When the drug was approved by the FDA in 2019, the pharmaceutical company Novartis sold it at a price tag of $2.1 million, earning it the title of the most expensive drug in the world. Zolgensma sparked a debate over the affordability and accessibility of life-saving medical treatments. The exorbitant price can be traced back to the research and manufacturing costs involved in developing the drug. Zolgensma falls under the category of precision medicine, which proves to be more effective in treating diseases as it specifically addresses the problem in an individual’s genetic code. Companies have invested significant resources in the discovery and development of new drugs, but less in optimizing the production process. Consequently, the high costs of manufacturing fall on the consumers.

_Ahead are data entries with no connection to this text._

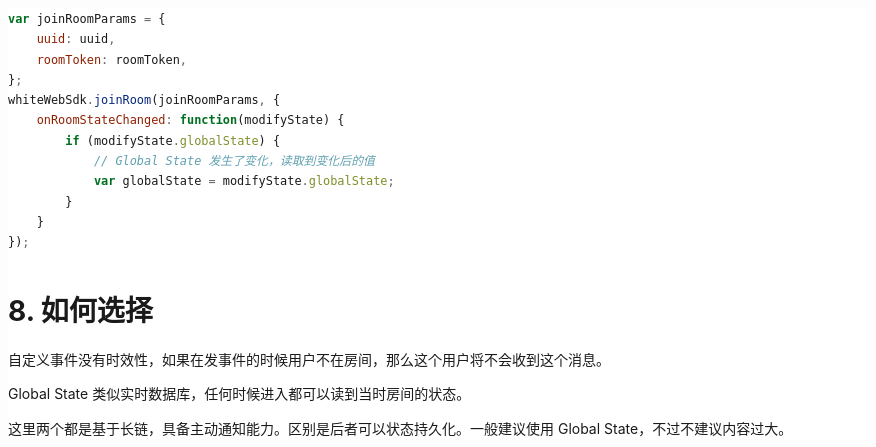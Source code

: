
 ```javascript
var joinRoomParams = {
    uuid: uuid,
    roomToken: roomToken,
};
whiteWebSdk.joinRoom(joinRoomParams, {
    onRoomStateChanged: function(modifyState) {
        if (modifyState.globalState) {
            // Global State 发生了变化，读取到变化后的值
            var globalState = modifyState.globalState;
        }
    }
});
```

# 8. 如何选择

自定义事件没有时效性，如果在发事件的时候用户不在房间，那么这个用户将不会收到这个消息。

Global State 类似实时数据库，任何时候进入都可以读到当时房间的状态。

这里两个都是基于长链，具备主动通知能力。区别是后者可以状态持久化。一般建议使用 Global State，不过不建议内容过大。

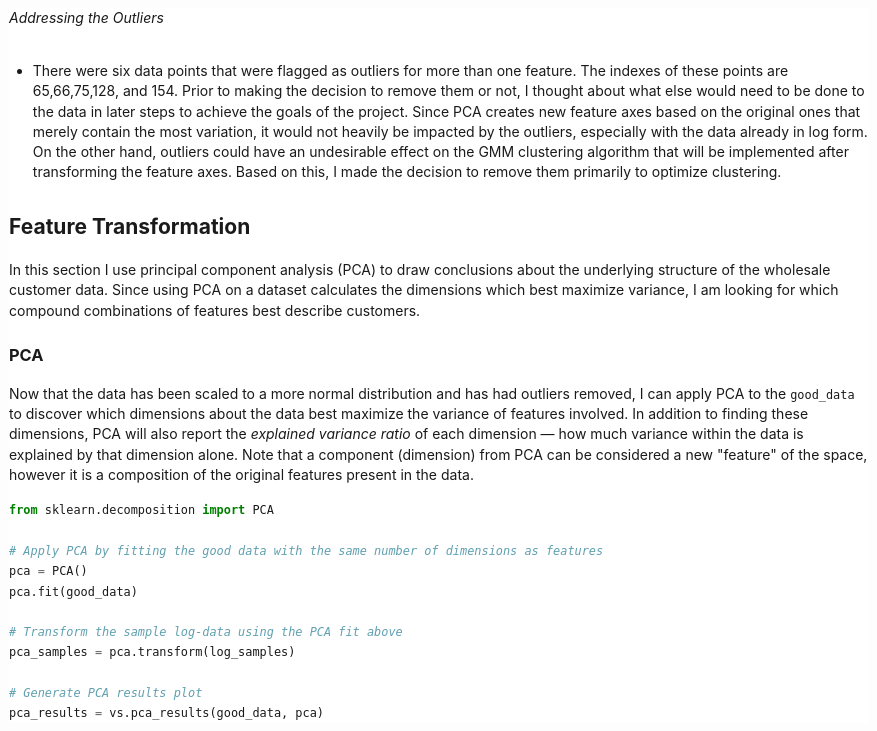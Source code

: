 
###### Addressing the Outliers

- There were six data points that were flagged as outliers for more than one feature. The indexes of these points are 65,66,75,128, and 154. Prior to making the decision to remove them or not, I thought about what else would need to be done to the data in later steps to achieve the goals of the project. Since PCA creates new feature axes based on the original ones that merely contain the most variation, it would not heavily be impacted by the outliers, especially with the data already in log form. On the other hand, outliers could have an undesirable effect on the GMM clustering algorithm that will be implemented after transforming the feature axes. Based on this, I made the decision to remove them primarily to optimize clustering.

## Feature Transformation
In this section I use principal component analysis (PCA) to draw conclusions about the underlying structure of the wholesale customer data. Since using PCA on a dataset calculates the dimensions which best maximize variance, I am looking for which compound combinations of features best describe customers.

###  PCA

Now that the data has been scaled to a more normal distribution and has had outliers removed, I can apply PCA to the `good_data` to discover which dimensions about the data best maximize the variance of features involved. In addition to finding these dimensions, PCA will also report the *explained variance ratio* of each dimension — how much variance within the data is explained by that dimension alone. Note that a component (dimension) from PCA can be considered a new "feature" of the space, however it is a composition of the original features present in the data.


```python
from sklearn.decomposition import PCA

# Apply PCA by fitting the good data with the same number of dimensions as features
pca = PCA()
pca.fit(good_data)

# Transform the sample log-data using the PCA fit above
pca_samples = pca.transform(log_samples)

# Generate PCA results plot
pca_results = vs.pca_results(good_data, pca)
```


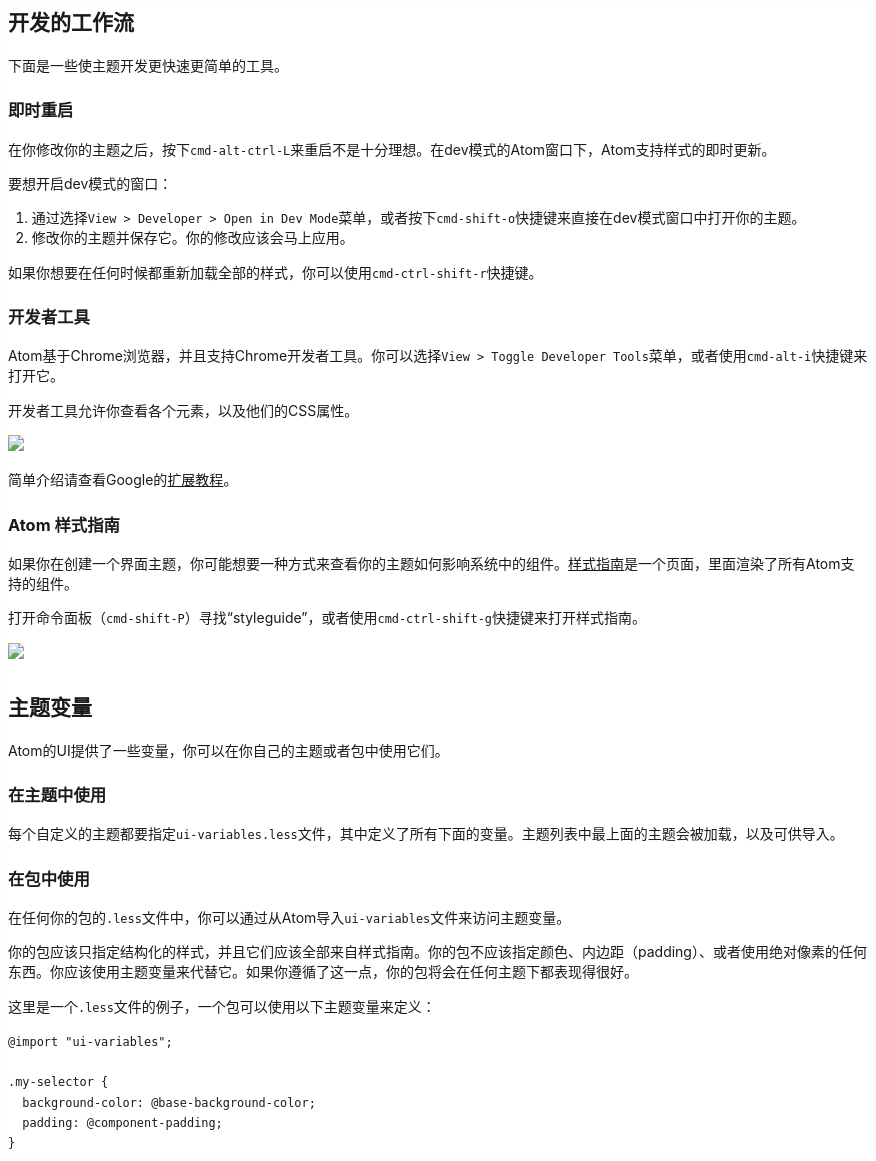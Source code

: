 ## 开发的工作流 ##

下面是一些使主题开发更快速更简单的工具。

### 即时重启 ###

在你修改你的主题之后，按下`cmd-alt-ctrl-L`来重启不是十分理想。在dev模式的Atom窗口下，Atom支持样式的即时更新。

要想开启dev模式的窗口：

1. 通过选择`View > Developer > Open in Dev Mode`菜单，或者按下`cmd-shift-o`快捷键来直接在dev模式窗口中打开你的主题。
2. 修改你的主题并保存它。你的修改应该会马上应用。

如果你想要在任何时候都重新加载全部的样式，你可以使用`cmd-ctrl-shift-r`快捷键。

### 开发者工具 ###

Atom基于Chrome浏览器，并且支持Chrome开发者工具。你可以选择`View > Toggle Developer Tools`菜单，或者使用`cmd-alt-i`快捷键来打开它。

开发者工具允许你查看各个元素，以及他们的CSS属性。

![](https://atom-test.s3-us-west-2.amazonaws.com/docs/images/92/92f3d40644136d0bfca45a9a8040312c29cb8520/dev-tools.png)

简单介绍请查看Google的[扩展教程](https://atom-test.s3-us-west-2.amazonaws.com/docs/images/92/92f3d40644136d0bfca45a9a8040312c29cb8520/dev-tools.png)。

### Atom 样式指南 ###

如果你在创建一个界面主题，你可能想要一种方式来查看你的主题如何影响系统中的组件。[样式指南](https://github.com/atom/styleguide)是一个页面，里面渲染了所有Atom支持的组件。

打开命令面板（`cmd-shift-P`）寻找“styleguide”，或者使用`cmd-ctrl-shift-g`快捷键来打开样式指南。

![](https://atom-test.s3-us-west-2.amazonaws.com/docs/images/77/776062b2b3cb46e825a72e9775fa29462ef4a9ab/styleguide.png)

## 主题变量 ##

Atom的UI提供了一些变量，你可以在你自己的主题或者包中使用它们。

### 在主题中使用 ###

每个自定义的主题都要指定`ui-variables.less`文件，其中定义了所有下面的变量。主题列表中最上面的主题会被加载，以及可供导入。

### 在包中使用 ###

在任何你的包的`.less`文件中，你可以通过从Atom导入`ui-variables`文件来访问主题变量。

你的包应该只指定结构化的样式，并且它们应该全部来自样式指南。你的包不应该指定颜色、内边距（padding）、或者使用绝对像素的任何东西。你应该使用主题变量来代替它。如果你遵循了这一点，你的包将会在任何主题下都表现得很好。

这里是一个`.less`文件的例子，一个包可以使用以下主题变量来定义：

```
@import "ui-variables";

.my-selector {
  background-color: @base-background-color;
  padding: @component-padding;
}
```

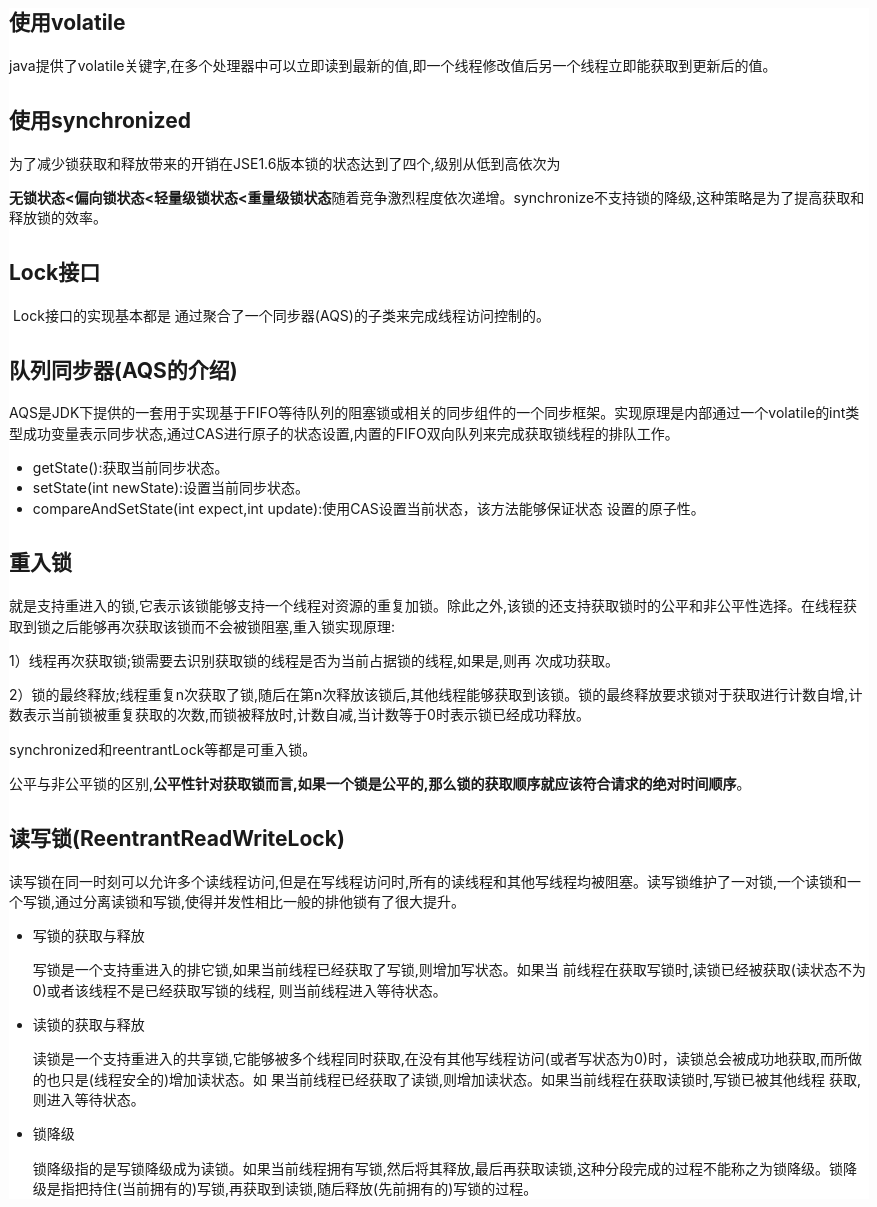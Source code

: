 ## 使用volatile

java提供了volatile关键字,在多个处理器中可以立即读到最新的值,即一个线程修改值后另一个线程立即能获取到更新后的值。

## 使用synchronized

为了减少锁获取和释放带来的开销在JSE1.6版本锁的状态达到了四个,级别从低到高依次为

**无锁状态<偏向锁状态<轻量级锁状态<重量级锁状态**随着竞争激烈程度依次递增。synchronize不支持锁的降级,这种策略是为了提高获取和释放锁的效率。

## Lock接口

​	Lock接口的实现基本都是 通过聚合了一个同步器(AQS)的子类来完成线程访问控制的。



## 队列同步器(AQS的介绍)

​	AQS是JDK下提供的一套用于实现基于FIFO等待队列的阻塞锁或相关的同步组件的一个同步框架。实现原理是内部通过一个volatile的int类型成功变量表示同步状态,通过CAS进行原子的状态设置,内置的FIFO双向队列来完成获取锁线程的排队工作。

- getState():获取当前同步状态。
- setState(int newState):设置当前同步状态。 
- compareAndSetState(int expect,int update):使用CAS设置当前状态，该方法能够保证状态 设置的原子性。

## 重入锁

​	就是支持重进入的锁,它表示该锁能够支持一个线程对资源的重复加锁。除此之外,该锁的还支持获取锁时的公平和非公平性选择。在线程获取到锁之后能够再次获取该锁而不会被锁阻塞,重入锁实现原理:

1）线程再次获取锁;锁需要去识别获取锁的线程是否为当前占据锁的线程,如果是,则再 次成功获取。

2）锁的最终释放;线程重复n次获取了锁,随后在第n次释放该锁后,其他线程能够获取到该锁。锁的最终释放要求锁对于获取进行计数自增,计数表示当前锁被重复获取的次数,而锁被释放时,计数自减,当计数等于0时表示锁已经成功释放。

synchronized和reentrantLock等都是可重入锁。

公平与非公平锁的区别,**公平性针对获取锁而言,如果一个锁是公平的,那么锁的获取顺序就应该符合请求的绝对时间顺序**。



## 读写锁(ReentrantReadWriteLock)

​	读写锁在同一时刻可以允许多个读线程访问,但是在写线程访问时,所有的读线程和其他写线程均被阻塞。读写锁维护了一对锁,一个读锁和一个写锁,通过分离读锁和写锁,使得并发性相比一般的排他锁有了很大提升。

- 写锁的获取与释放

  写锁是一个支持重进入的排它锁,如果当前线程已经获取了写锁,则增加写状态。如果当 前线程在获取写锁时,读锁已经被获取(读状态不为0)或者该线程不是已经获取写锁的线程, 则当前线程进入等待状态。

- 读锁的获取与释放

  读锁是一个支持重进入的共享锁,它能够被多个线程同时获取,在没有其他写线程访问(或者写状态为0)时，读锁总会被成功地获取,而所做的也只是(线程安全的)增加读状态。如 果当前线程已经获取了读锁,则增加读状态。如果当前线程在获取读锁时,写锁已被其他线程 获取,则进入等待状态。

- 锁降级

  锁降级指的是写锁降级成为读锁。如果当前线程拥有写锁,然后将其释放,最后再获取读锁,这种分段完成的过程不能称之为锁降级。锁降级是指把持住(当前拥有的)写锁,再获取到读锁,随后释放(先前拥有的)写锁的过程。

It is also important to consider the factors that can influence the effectiveness of the drug. Doctors believe that administering the drug as early as possible, before symptoms develop, yields the most promising results. For older babies, doctors have to carefully assess the risk-benefit ratio as the treatment may be less effective and riskier. There is significant pressure to make life-saving drugs more accessible. Given the ongoing government agreements with the companies and continuous research, it is a possibility in the future. However, for many families affected by a diagnosis, it becomes a race against time.